Vomiting and Diarrhea in Pets Article

Vomiting and Diarrhea

My pet gets occasional upset stomachs. There may be some vomiting and/or diarrhea. It seems to take me a long time to get his digestive tract back to normal.

There can be so many causes of vomiting and diarrhea. Some are minor and may be resolved at home while others may be more severe and require prompt medical attention. Don’t feel pressured to “self-diagnose” and risk losing a treasured companion. If you have any doubt or question, please seek veterinary attention.

When should I try to treat this at home and what symptoms should prompt a vet visit?

Most cases of vomiting or diarrhea are caused by what we term as “indiscretion” which means eating something they shouldn’t have. This might be self-imposed or intentionally given, but the result is the same. Any pet that persists with vomiting or diarrhea or becomes lethargic, unresponsive or weak, should be taken in for treatment.

What is the best way to get his digestive track back to normal? What foods should I feed him? What foods should I avoid? How often should he be fed? How long should it take him to get back to normal?

Generally, if the pet is active, alert and acting normally other than the vomiting or diarrhea, we recommend that you try withholding the food for 24 hours, resume feeding small amounts of a bland food such as boiled rice and chicken, and 3-4 small feedings per day. If the pet responds and the vomiting or diarrhea resolves, the regular food may be gradually reintroduced, mixing in with the rice and chicken over 2-3 days.

Are there any activities we should avoid when he is feeling this way?

Usually the pets will restrict their own activity until they are feeling better. If it seems that activity worsens the symptoms, then discontinue the activity until the diarrhea or vomiting have resolved.

Are there any “human” stomach medications he can have to settle his stomach? If so, what is the dosage? Are there any “human” stomach medications to avoid?

If someone would like to try something at home for treatment, Pepto Bismol can be given for vomiting at a dosage of 5 mls (1 tsp) per 20 lbs. every 8 hours as needed. Kaopectate can assist with diarrhea and is given at the same dosage of 5 mls per 20 lbs. every 8 hours as needed.

I don’t recommend Immodium (due to slowing of the gastrointestinal tract) or Tylenol (which has a narrow margin of safety in dogs and is very toxic to cats).

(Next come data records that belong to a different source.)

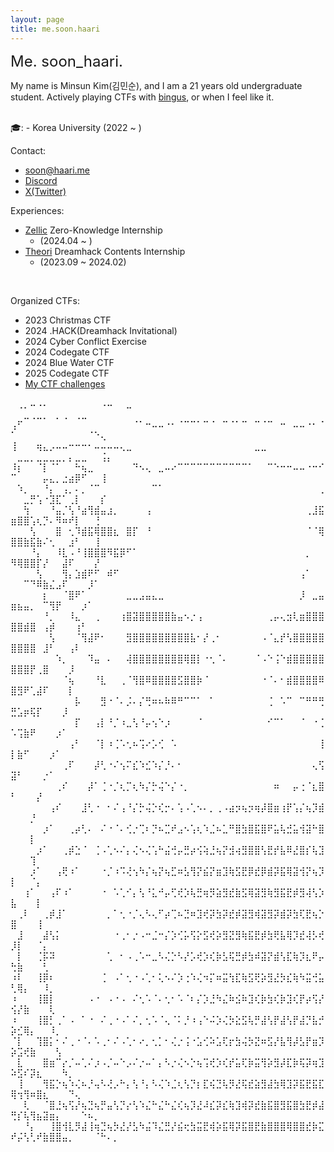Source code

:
 ```yaml
---
layout: page
title: me.soon.haari
---
```


<font size="5em">Me. soon_haari.</font>

My name is Minsun Kim(김민순), and I am a 21 years old undergraduate student. Actively playing CTFs with [bingus](https://ctftime.org/team/154656), or when I feel like it.

<br>
🎓:
- Korea University (2022 ~ )
<br>

Contact:
- [soon@haari.me](mailto:soon@haari.me)
- [Discord](http://discordapp.com/users/754753564487843861/)
- [X(Twitter)](https://x.com/ah_p_uh)

Experiences:
- [Zellic](https://www.zellic.io/) Zero-Knowledge Internship 
	- (2024.04 ~ )
- [Theori](https://theori.io/) Dreamhack Contents Internship
	- (2023.09 ~ 2024.02)

<br>

Organized CTFs:
- 2023 Christmas CTF
- 2024 .HACK(Dreamhack Invitational)
- 2024 Cyber Conflict Exercise
- 2024 Codegate CTF
- 2024 Blue Water CTF
- 2025 Codegate CTF
- [My CTF challenges](https://github.com/soon-haari/my-ctf-challenges)

⠀⢀⡀⠤⠠⠄⠀⠀⠀⠀⠀⠀⠀⠀⠠⠤⠀⠀⣀⠀⠀⠀⠀⠀⠀⠀⠀⠀⠀⠀⠀⠀⠀⠀⠀⠀⠀⠀⠀⠀⠀⠀⠀⠀⠀⠀⠀⠀⠀⠀⠀⣀⢀⣀⡀⠀⡀⢀⠀⢀⣀⠀⠀⠀⠀⠀⠀
⢠⠋⠀⠀⠀⠀⠀⠀⠀⠀⠀⠀⠀⠀⠀⠀⠀⠀⠀⠈⠁⠒⠤⠤⠐⠂⠈⠉⠉⠁⠉⠈⠀⠉⠈⠁⠉⠀⠉⠈⠉⠀⠒⠀⠤⠤⠐⠂⠈⠁⠀⠀⠀⠀⠀⠀⠀⠀⠀⠀⠀⠈⠑⢄⠀⠀⠀
⢸⠀⠀⠀⢶⣄⡠⠤⠤⠒⠒⠒⠂⠤⠤⠤⠤⢄⣀⠀⠀⠀⠀⠀⠀⠀⠀⠀⠀⠀⠀⠀⠀⠀⠀⠀⠀⠀⣀⣀⠀⠀⠀⠀⠀⠀⠀⠀⠀⠀⣀⣀⡀⣀⣀⣀⣀⡀⡄⣀⣀⠀⠀⢨⡄⠀⠀
⠸⡆⠀⠀⠈⡇⠈⠁⠀⠀⠓⢦⣀⠀⠀⠀⠀⠀⠀⠙⠢⢄⠀⣀⠤⠔⠉⠉⠉⠉⠉⠉⠉⠉⠉⠉⠉⠁⠀⠀⠉⠑⠒⠒⠤⠤⠐⠒⠊⠉⠀⠀⠀⠀⡤⣄⡀⣐⣴⡿⠋⠀⠀⢸⠀⠀⠀
⠀⠱⡀⠀⠀⠘⡄⠀⢠⡀⠄⡀⠈⠉⠀⠀⠀⠀⠀⠀⠀⠀⠉⠁⠀⠀⠀⠀⠀⠀⠀⠀⠀⠀⠀⠀⠀⠀⠀⠀⠀⠀⠀⠀⠀⠀⠀⠀⢀⠀⠀⣀⡛⢡⠐⣹⣏⠁⢀⡇⠀⠀⠀⡎⠀⠀⠀
⠀⠀⢳⠀⠀⠀⠘⣤⡈⢣⠘⣴⢻⣾⣤⣰⡀⠀⠀⠀⠀⢠⠀⠀⠀⠀⠀⠀⠀⠀⠀⠀⠀⠀⠀⠀⠀⠀⠀⠀⠀⠀⠀⠀⠀⠀⢀⣸⣯⣶⣿⣿⢡⢆⡙⠄⠻⠶⠞⡇⠀⠀⢘⠀⠀⠀⠀
⠀⠀⠀⢣⠀⠀⠀⣿⠀⢂⠹⣾⣯⢿⣿⣿⣆⠀⣿⡏⠀⠘⠀⠀⠀⠀⠀⠀⠀⠀⠀⠀⠀⠀⠀⠀⠀⠀⠀⠀⠀⠀⠀⠀⠀⠀⠈⠈⢿⣿⣿⣷⣯⣷⠌⢂⠀⠀⣰⠃⠀⠀⢸⠀⠀⠀⠀
⠀⠀⠀⠘⡄⠀⠀⠸⣇⠠⠘⢸⣿⣿⣿⠻⣯⡿⠋⠁⠀⠀⠀⠀⠀⠀⠀⠀⠀⠀⠀⠀⠀⠀⠀⠀⠀⠀⠀⠀⠀⠀⠀⠀⠀⠀⡀⠀⠀⠻⢿⣿⣿⡏⡜⠀⠀⣼⠏⠀⠀⠀⡜⠀⠀⠀⠀
⠀⠀⠀⠀⢣⠀⠀⠀⢻⡄⣱⣾⠟⠋⠀⠾⠋⠀⠀⠀⠀⠀⠀⠀⠀⠀⠀⠀⠀⠀⠀⠀⠀⠀⠀⠀⠀⠀⠀⠀⠀⠀⠀⠀⠀⢠⠁⠀⠀⠀⠀⠉⠙⠿⣷⣌⣠⠏⠀⠀⠀⡸⠁⠀⠀⠀⠀
⠀⠀⠀⠀⠀⡆⠀⠀⠈⣿⠟⠁⠀⠀⠀⠀⠀⠀⣀⣀⣠⣤⣄⣀⠀⠀⠀⠀⠀⠀⠀⠀⠀⠀⠀⠀⠀⠀⠀⠀⠀⠀⠀⠀⠀⡸⠀⣀⣤⣶⣦⣤⡀⠀⠉⢻⡟⠀⠀⠀⡰⠁⠀⠀⠀⠀⠀
⠀⠀⠀⠀⠀⠘⡀⠀⠀⠸⣄⠀⠀⢀⠀⠀⠀⢰⣿⣽⣿⣿⣿⣿⣿⣷⣤⠢⡐⢠⠀⠀⠀⠀⠀⠀⠀⠀⠀⠀⢀⡤⢄⣲⢇⣶⣿⣿⣿⣿⣿⣾⣿⠀⢠⡾⠀⠀⠀⢰⠃⠀⠀⠀⠀⠀⠀
⠀⠀⠀⠀⠀⠀⢣⠀⠀⠀⠈⢻⣼⠟⠂⠀⠀⠀⣻⣿⣿⣿⣿⣿⣿⣿⣿⣿⣧⠂⡜⢀⠂⠀⠀⠀⠀⠀⠀⠠⠈⣄⡞⢣⣿⣿⣿⣿⣿⣿⣿⣿⣿⠀⣸⠃⠀⠀⢠⠇⠀⠀⠀⠀⠀⠀⠀
⠀⠀⠀⠀⠀⠀⠀⠱⡀⠀⠀⠀⠹⣤⠀⠄⠀⠀⢼⣿⣿⣿⣿⣿⣿⣿⣿⢿⣿⡇⠐⢂⠈⠄⠀⠀⠀⠀⠈⠠⠑⢨⠑⣾⣿⣿⣿⣿⣿⣿⣿⣿⡟⢀⣿⠀⠀⠀⡸⠀⠀⠀⠀⠀⠀⠀⠀
⠀⠀⠀⠀⠀⠀⠀⠀⠈⢦⠀⠀⠀⠘⣇⠀⠀⢀⠈⢻⣿⠿⣿⣿⣿⣿⣫⣿⣿⡷⠈⠀⠀⠀⠀⠀⠀⠀⠀⠐⠈⠄⠂⣾⣿⣿⣿⣿⠿⣿⣻⠟⢁⣼⠏⠀⠀⠀⡇⠀⠀⠀⠀⠀⠀⠀⠀
⠀⠀⠀⠀⠀⠀⠀⠀⠀⠀⡧⠀⠀⠀⣻⠐⠈⠄⡨⠄⡌⢛⠶⠦⠷⠿⠛⠉⠉⠁⠀⠁⠀⠀⠀⠀⠀⠀⠀⠀⢈⠀⠡⠉⠀⠉⠛⠛⢛⣛⣡⡶⢯⡏⠀⠀⠀⡸⠀⠀⠀⠀⠀⠀⠀⠀⠀
⠀⠀⠀⠀⠀⠀⠀⠀⠀⠀⡏⠀⠀⢠⡇⠘⡈⠰⣀⢣⠘⡤⢢⠑⡰⠀⠀⠀⠀⠈⠀⠀⠀⠀⠀⠀⠀⠀⠀⠀⠊⠉⠁⠀⠀⠈⠀⠐⢈⠡⢩⣷⠟⠀⠀⠀⡰⠁⠀⠀⠀⠀⠀⠀⠀⠀⠀
⠀⠀⠀⠀⠀⠀⠀⠀⠀⢠⠃⠀⠀⠈⡇⠰⢈⠡⢂⠦⢩⠔⡡⢊⠀⠡⠀⠀⠀⠀⠀⠀⠀⠀⠀⠀⠀⠀⠀⠀⠀⠀⠀⠀⠀⠀⠀⠀⢸⡇⣷⠋⠀⠀⠀⡰⠁⠀⠀⠀⠀⠀⠀⠀⠀⠀⠀
⠀⠀⠀⠀⠀⠀⠀⠀⢀⠏⠀⠀⠀⡼⢃⠐⠌⢢⠍⣎⠱⣊⠱⡌⡘⠄⠂⠀⠀⠀⠀⠀⠀⠀⠀⠀⠀⠀⠀⠀⠀⠀⠀⠀⠀⠀⠀⢄⢫⣽⠃⠀⠀⠀⡐⠁⠀⠀⠀⠀⠀⠀⠀⠀⠀⠀⠀
⠀⠀⠀⠀⠀⠀⠀⢀⠎⠀⠀⠀⡼⠁⢈⠐⡈⢆⡉⢆⠳⡌⡓⢬⠑⡌⠐⡀⠀⠀⠀⠀⠀⠀⠀⠀⠀⠀⠀⠀⠀⠶⠀⠀⡤⢐⠈⣆⣿⠃⠀⠀⠀⡜⠀⠀⠀⠀⠀⠀⠀⠀⠀⠀⠀⠀⠀
⠀⠀⠀⠀⠀⠀⢠⠎⠀⠀⠀⣸⢃⠐⠀⠂⠌⢠⠘⡌⡓⢬⡑⢎⡒⠄⢡⠠⢁⠢⠄⡀⢀⠠⣴⡲⢦⡲⢶⡼⣿⣶⢰⡟⢡⡌⢦⡹⣾⠀⠀⠀⡘⠀⠀⠀⠀⠀⠀⠀⠀⠀⠀⠀⠀⠀⠀
⠀⠀⠀⠀⠀⡰⠁⠀⠀⢀⡴⢃⠄⠀⠌⠐⠈⠄⢊⡐⢉⠆⡙⠦⣉⠞⣠⠢⢡⢆⠱⣈⠦⣁⠛⣿⣳⣿⣯⣿⠟⣥⢧⣚⣥⢺⣽⠓⣿⠀⠀⠀⡇⠀⠀⠀⠀⠀⠀⠀⠀⠀⠀⠀⠀⠀⠀
⠀⠀⠀⠀⡰⠁⠀⠀⢀⡾⣑⠈⠀⢈⠠⢁⠢⠌⡄⢌⠢⢌⢡⠓⣬⢚⡤⣛⡴⢪⢵⣘⢦⡝⣺⢴⣻⣿⣿⢣⣟⡞⣧⠿⣜⣿⡎⢧⣹⠀⠀⠀⢹⠀⠀⠀⠀⠀⠀⠀⠀⠀⠀⠀⠀⠀⠀
⠀⠀⠀⡰⠁⠀⠀⢠⢟⠰⠁⠀⠀⠀⠐⡈⠰⠩⢜⢢⠳⡌⢦⡝⢦⣋⠶⣣⢻⡝⣮⡝⣶⣹⢷⣫⣟⡿⣞⡿⣾⡽⣯⢿⣽⢺⡝⢦⡹⡇⠀⠀⠈⡄⠀⠀⠀⠀⠀⠀⠀⠀⠀⠀⠀⠀⠀
⠀⠀⢰⠁⠀⠀⢠⠏⠰⠁⠀⠀⠀⠀⠐⠀⠡⢁⠊⡄⢣⠘⣅⠚⡤⢋⢞⡱⢧⣛⢶⡻⣵⣻⣞⣷⣫⢿⣽⣻⢷⣻⣯⣟⡾⣻⢼⢣⡱⣧⠀⠀⠀⡇⠀⠀⠀⠀⠀⠀⠀⠀⠀⠀⠀⠀⠀
⠀⢀⠇⠀⠀⢀⡾⣸⠁⠀⠀⠀⠀⠀⠀⡀⠁⢂⠐⡈⢄⠣⢄⠋⡴⢉⠦⣙⠶⣹⢞⡽⣳⡽⣞⡾⣽⣻⢾⣽⣻⡽⣾⡽⣳⢏⣟⢦⡑⣿⠀⠀⠀⢸⠀⠀⠀⠀⠀⠀⠀⠀⠀⠀⠀⠀⠀
⠀⣸⠀⠀⠀⣼⢣⡅⠀⠀⠀⠀⠀⠀⠀⠀⠐⢀⠂⡐⠠⠒⣈⠒⡌⡱⢊⡥⢫⡕⣫⢞⡵⣻⣝⣻⢷⣯⣟⡾⣳⢟⣧⢿⡹⣞⢼⡣⢞⡸⡇⠀⠀⠈⡄⠀⠀⠀⠀⠀⠀⠀⠀⠀⠀⠀⠀
⠀⡇⠀⠀⢈⡯⠽⠀⠀⠀⠀⠀⠀⠀⠀⢁⠀⠂⠠⢀⠡⠒⣀⠣⢌⡑⠣⡜⡡⢞⡱⢎⡷⣣⢯⣛⡾⣳⠾⣽⡝⣾⢣⣏⢷⡹⣆⠟⡤⢓⣷⠀⠀⠀⢃⠀⠀⠀⠀⠀⠀⠀⠀⠀⠀⠀⠀
⠰⠇⠀⠀⢸⡿⠆⠀⠀⠀⠀⠀⠀⠀⢈⠀⠠⠁⢂⠐⠠⢁⠂⢅⠢⠌⡱⢐⠱⢌⠲⡍⠶⣭⢳⣏⢷⣫⢟⡵⣻⣜⡳⣎⢷⠳⣭⢚⣥⢃⢿⡄⠀⠀⠸⡀⠀⠀⠀⠀⠀⠀⠀⠀⠀⠀⠀
⠰⠀⠀⠀⢸⣿⡇⠀⠀⠀⠀⠀⠠⠐⠀⠠⠐⠠⠀⠌⢂⠡⠈⠄⢂⠂⠡⠈⠆⡌⡱⣘⠳⣌⠷⣪⠷⣹⢎⡷⣳⢎⡷⣹⢎⡟⡴⢫⡜⢪⡜⣷⠀⠀⠀⢇⠀⠀⠀⠀⠀⠀⠀⠀⠀⠀⠀
⠰⠀⠀⠀⢸⣿⡃⢀⠁⠠⠀⠁⠐⠀⠌⢀⠐⠠⠁⠌⡀⢂⠡⠈⢄⠈⠅⡘⠰⢠⠑⠬⡱⢌⡳⣕⣫⢧⡛⣼⢣⡟⣼⢣⡟⣼⡙⣧⡚⡵⣊⢿⡄⠀⠀⠸⡀⠀⠀⠀⠀⠀⠀⠀⠀⠀⠀
⠈⡇⠀⠀⢹⣿⡅⠂⠌⢀⠐⠈⠄⠡⢀⠂⠌⠠⢁⠂⠔⡀⢂⡁⠂⢌⡐⢨⠐⣡⢊⠵⣡⢏⡖⣳⢬⡳⣝⠶⣫⡜⣧⢻⡼⣣⡟⣶⡹⡵⣩⢞⣷⠀⠀⠀⢣⠀⠀⠀⠀⠀⠀⠀⠀⠀⠀
⠀⣇⠀⠀⠀⣿⣶⠉⡔⡈⠤⢁⠌⡰⠠⡈⠤⠑⡠⠌⡐⠤⠁⡄⠣⡐⢌⠢⡑⢦⢩⢞⡱⢎⡞⣥⢏⡷⣭⢻⡵⣻⡼⣏⡷⢯⡽⢶⣹⠵⣫⠎⡽⣆⠀⠀⠀⠳⡀⠀⠀⠀⠀⠀⠀⠀⠀
⠀⢸⠀⠀⠀⢻⣯⡑⢦⠱⢌⠦⡘⢤⠣⢜⡠⠓⡄⢣⠘⡄⠣⢌⠱⣈⢆⢣⡙⡆⣏⢮⣙⢧⡻⣜⢯⣞⣵⣻⣼⣳⢿⣹⡽⣯⣟⣯⣏⢿⢲⢻⠶⣿⣆⠀⠀⠀⠙⢄⠀⠀⠀⠀⠀⠀⠀
⠀⠀⢇⠀⠀⠈⣿⣘⢦⢫⡜⢦⣙⢦⡛⣤⢣⡙⡔⢣⠱⣌⠓⣌⠓⣌⢎⢦⡹⣜⠼⣎⡽⣎⢷⣹⢾⡽⣞⣷⣯⣿⣻⣯⣿⣳⣟⡾⣼⢛⡎⢧⢻⣦⣽⣶⡄⠀⠀⠀⠑⠦⡀⠀⠀⠀⠀
⠀⠀⠘⡄⠀⠀⢸⣿⢺⣇⡻⣼⢸⢶⣙⢦⡳⣜⡜⣣⠳⣬⠹⣌⣛⡜⣮⢖⣳⣭⣟⢾⡵⣯⢿⡽⣯⣿⣟⣷⣿⣿⣿⢿⣿⣿⣞⡷⣍⠞⡬⢣⢃⠞⣷⣿⣿⣤⡀⠀⠀⠀⠈⠓⠄⡀⠀
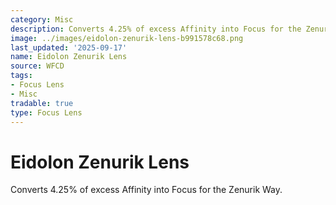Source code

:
 ```yaml
---
category: Misc
description: Converts 4.25% of excess Affinity into Focus for the Zenurik Way.
image: ../images/eidolon-zenurik-lens-b991578c68.png
last_updated: '2025-09-17'
name: Eidolon Zenurik Lens
source: WFCD
tags:
- Focus Lens
- Misc
tradable: true
type: Focus Lens
---
```


# Eidolon Zenurik Lens

Converts 4.25% of excess Affinity into Focus for the Zenurik Way.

Some veterinarians use anti-acid treatments (such as Tagamet) but I haven’t seen a favorable response for resolving acute vomiting.

Some more severe causes of vomiting or diarrhea that require medical care:

  • Pancreatitis – Usually presents with severe vomiting, weakness and lethargy. Most often caused by a high fat meal (such as table foods) that causes inflammation within the pancreas and may be life threatening.
  • Colitis – Diarrhea characterized by frequent attempts to defecate, small amounts of soft stools with blood or mucous, straining to defecate.
  • Parasitism – caused by worm (hookworms, roundworms or whipworms) or protozoal (Coccidia or Giardia) infections. We usually perform fecal checks on most cases of vomiting or diarrhea to rule out these possibilities.
  • Inflammatory Bowel Disease – Most often a chronic vomiting or diarrhea with an intolerance for certain foods. Some cases respond to hypoallergenic diets with unusual proteins (such as venison, fish, duck) as used with food allergy cases.
  • Pancreatic Insufficiency – Different from Pancreatitis as it is a more chronic condition in which the pancreas does not produce the normal digestive enzymes. Usually associated with moderate to severe weight loss.

What do you mean by giving my pet “bland” food? What other foods besides rice and chicken are OK? Scrambled eggs, baby food, sweet potato, others? You recommend rice and chicken. We find a lot of dogs are allergic to chicken. What other meat/poultry can be used? Also, I have read that dogs should never get white rice, just brown. Any truth to that?

Lots of folks have trouble with figuring out what “bland” is. Bland can mean many things that are generally low-fat. Scrambled eggs have been well tolerated as have low-fat cottage cheese or other bland carbs such as oatmeal or grits. I think it might be safest to just use rice and not add anything else. I have had some clients use boiled hamburger with the fat removed but you still have the allergy issue (maybe more so than chicken).

White rice is fine for the dogs and I think in cases of diarrhea or vomiting, I would not want the extra fiber of brown rice that might be a little irritating.

How long should you try the bland diet before calling your vet?

I really think 48 hours is an appropriate amount of time for a “routine” case of vomiting or diarrhea to resolve. I think letting a problem drag on for weeks would be uncomfortable for the pet, could create secondary problems with vitamin or electrolyte imbalances, and could spread the problem if an infection is involved.

One case in particular that I remember was a puppy that had Giardia and the adolescent child at home contracted the infection due to fecal contact and inadequate sanitation. There are many reports of people (quite often children) that acquired intestinal worms, like roundworms or hookworms, from their pet as they left a diarrhea case untreated.